__Assigned task__
What you return must be the lines of the data that hold the word "vue에서".

__Data extract__
####

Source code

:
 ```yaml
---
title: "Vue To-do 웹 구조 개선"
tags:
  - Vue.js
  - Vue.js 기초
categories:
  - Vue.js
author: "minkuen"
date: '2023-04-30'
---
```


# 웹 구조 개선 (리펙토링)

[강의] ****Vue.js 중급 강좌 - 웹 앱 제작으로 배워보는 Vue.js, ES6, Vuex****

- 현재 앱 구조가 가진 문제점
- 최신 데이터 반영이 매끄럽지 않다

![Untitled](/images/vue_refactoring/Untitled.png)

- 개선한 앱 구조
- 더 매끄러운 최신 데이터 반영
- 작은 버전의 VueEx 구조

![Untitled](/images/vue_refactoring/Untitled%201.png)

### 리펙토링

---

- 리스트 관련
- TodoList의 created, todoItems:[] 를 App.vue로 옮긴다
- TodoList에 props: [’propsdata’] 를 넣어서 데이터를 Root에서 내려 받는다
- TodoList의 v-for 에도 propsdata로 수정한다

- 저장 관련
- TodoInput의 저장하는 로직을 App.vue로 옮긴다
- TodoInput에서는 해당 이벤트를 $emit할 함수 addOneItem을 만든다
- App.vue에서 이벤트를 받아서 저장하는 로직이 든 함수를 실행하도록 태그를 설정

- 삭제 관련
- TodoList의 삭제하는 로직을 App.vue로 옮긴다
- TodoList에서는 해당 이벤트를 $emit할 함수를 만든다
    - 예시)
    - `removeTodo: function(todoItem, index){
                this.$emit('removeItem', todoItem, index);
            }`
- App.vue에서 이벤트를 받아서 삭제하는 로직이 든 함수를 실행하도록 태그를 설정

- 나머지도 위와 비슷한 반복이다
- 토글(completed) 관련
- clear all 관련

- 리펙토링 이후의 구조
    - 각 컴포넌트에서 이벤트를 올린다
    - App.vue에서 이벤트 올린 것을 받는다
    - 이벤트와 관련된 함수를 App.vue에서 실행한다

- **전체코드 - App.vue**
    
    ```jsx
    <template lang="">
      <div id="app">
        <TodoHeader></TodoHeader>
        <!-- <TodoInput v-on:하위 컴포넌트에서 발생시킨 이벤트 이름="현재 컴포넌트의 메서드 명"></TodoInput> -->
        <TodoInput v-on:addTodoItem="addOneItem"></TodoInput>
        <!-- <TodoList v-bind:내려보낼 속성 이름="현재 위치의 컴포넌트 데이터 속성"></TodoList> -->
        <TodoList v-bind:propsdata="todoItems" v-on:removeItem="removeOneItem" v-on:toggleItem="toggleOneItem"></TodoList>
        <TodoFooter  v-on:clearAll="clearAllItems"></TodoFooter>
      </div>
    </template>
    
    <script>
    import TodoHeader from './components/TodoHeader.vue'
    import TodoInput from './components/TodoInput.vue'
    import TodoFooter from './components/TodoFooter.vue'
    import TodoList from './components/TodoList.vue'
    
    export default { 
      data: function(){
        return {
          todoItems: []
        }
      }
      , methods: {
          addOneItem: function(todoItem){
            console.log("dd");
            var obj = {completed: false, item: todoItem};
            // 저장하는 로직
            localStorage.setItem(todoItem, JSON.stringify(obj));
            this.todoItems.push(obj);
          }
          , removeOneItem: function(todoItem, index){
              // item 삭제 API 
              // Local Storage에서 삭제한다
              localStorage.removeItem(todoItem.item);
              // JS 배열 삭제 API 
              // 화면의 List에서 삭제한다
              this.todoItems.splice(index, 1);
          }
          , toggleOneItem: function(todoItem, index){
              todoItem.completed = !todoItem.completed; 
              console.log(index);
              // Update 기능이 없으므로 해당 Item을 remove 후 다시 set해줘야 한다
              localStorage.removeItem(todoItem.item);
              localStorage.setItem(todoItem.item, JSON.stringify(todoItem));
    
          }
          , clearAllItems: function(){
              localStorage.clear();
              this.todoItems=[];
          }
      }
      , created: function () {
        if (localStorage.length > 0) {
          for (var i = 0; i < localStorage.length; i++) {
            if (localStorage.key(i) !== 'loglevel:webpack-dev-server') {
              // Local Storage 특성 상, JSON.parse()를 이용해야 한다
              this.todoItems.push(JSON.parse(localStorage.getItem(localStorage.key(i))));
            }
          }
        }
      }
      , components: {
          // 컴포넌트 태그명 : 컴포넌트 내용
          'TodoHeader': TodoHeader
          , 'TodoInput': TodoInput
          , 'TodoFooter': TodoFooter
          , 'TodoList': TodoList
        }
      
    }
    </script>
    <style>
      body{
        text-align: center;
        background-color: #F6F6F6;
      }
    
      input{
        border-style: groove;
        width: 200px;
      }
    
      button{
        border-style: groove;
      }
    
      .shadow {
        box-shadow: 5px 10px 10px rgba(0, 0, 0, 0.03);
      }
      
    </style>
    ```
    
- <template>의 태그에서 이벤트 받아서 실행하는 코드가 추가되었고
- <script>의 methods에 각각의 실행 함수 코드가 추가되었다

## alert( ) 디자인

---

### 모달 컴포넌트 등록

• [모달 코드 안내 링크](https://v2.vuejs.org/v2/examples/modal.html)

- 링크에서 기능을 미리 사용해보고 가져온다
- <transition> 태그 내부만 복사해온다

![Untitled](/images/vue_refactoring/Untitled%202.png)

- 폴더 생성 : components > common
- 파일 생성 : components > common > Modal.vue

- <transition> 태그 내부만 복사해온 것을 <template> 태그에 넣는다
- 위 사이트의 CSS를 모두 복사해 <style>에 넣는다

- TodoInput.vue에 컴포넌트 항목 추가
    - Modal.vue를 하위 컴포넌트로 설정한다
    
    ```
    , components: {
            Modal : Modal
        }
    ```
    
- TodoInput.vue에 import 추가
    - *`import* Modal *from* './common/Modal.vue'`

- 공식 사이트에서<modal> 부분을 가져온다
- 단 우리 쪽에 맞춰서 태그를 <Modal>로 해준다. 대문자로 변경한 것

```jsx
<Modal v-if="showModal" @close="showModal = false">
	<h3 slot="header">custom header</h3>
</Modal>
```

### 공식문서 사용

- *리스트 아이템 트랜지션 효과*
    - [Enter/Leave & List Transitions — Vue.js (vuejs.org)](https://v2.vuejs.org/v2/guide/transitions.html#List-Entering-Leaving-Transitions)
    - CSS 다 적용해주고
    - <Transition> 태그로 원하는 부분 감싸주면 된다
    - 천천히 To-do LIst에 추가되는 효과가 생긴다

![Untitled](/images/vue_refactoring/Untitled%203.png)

####

__Answer to this task__
- App.vue에서 이벤트를 받아서 저장하는 로직이 든 함수를 실행하도록 태그를 설정
- App.vue에서 이벤트를 받아서 삭제하는 로직이 든 함수를 실행하도록 태그를 설정
    - App.vue에서 이벤트 올린 것을 받는다
    - 이벤트와 관련된 함수를 App.vue에서 실행한다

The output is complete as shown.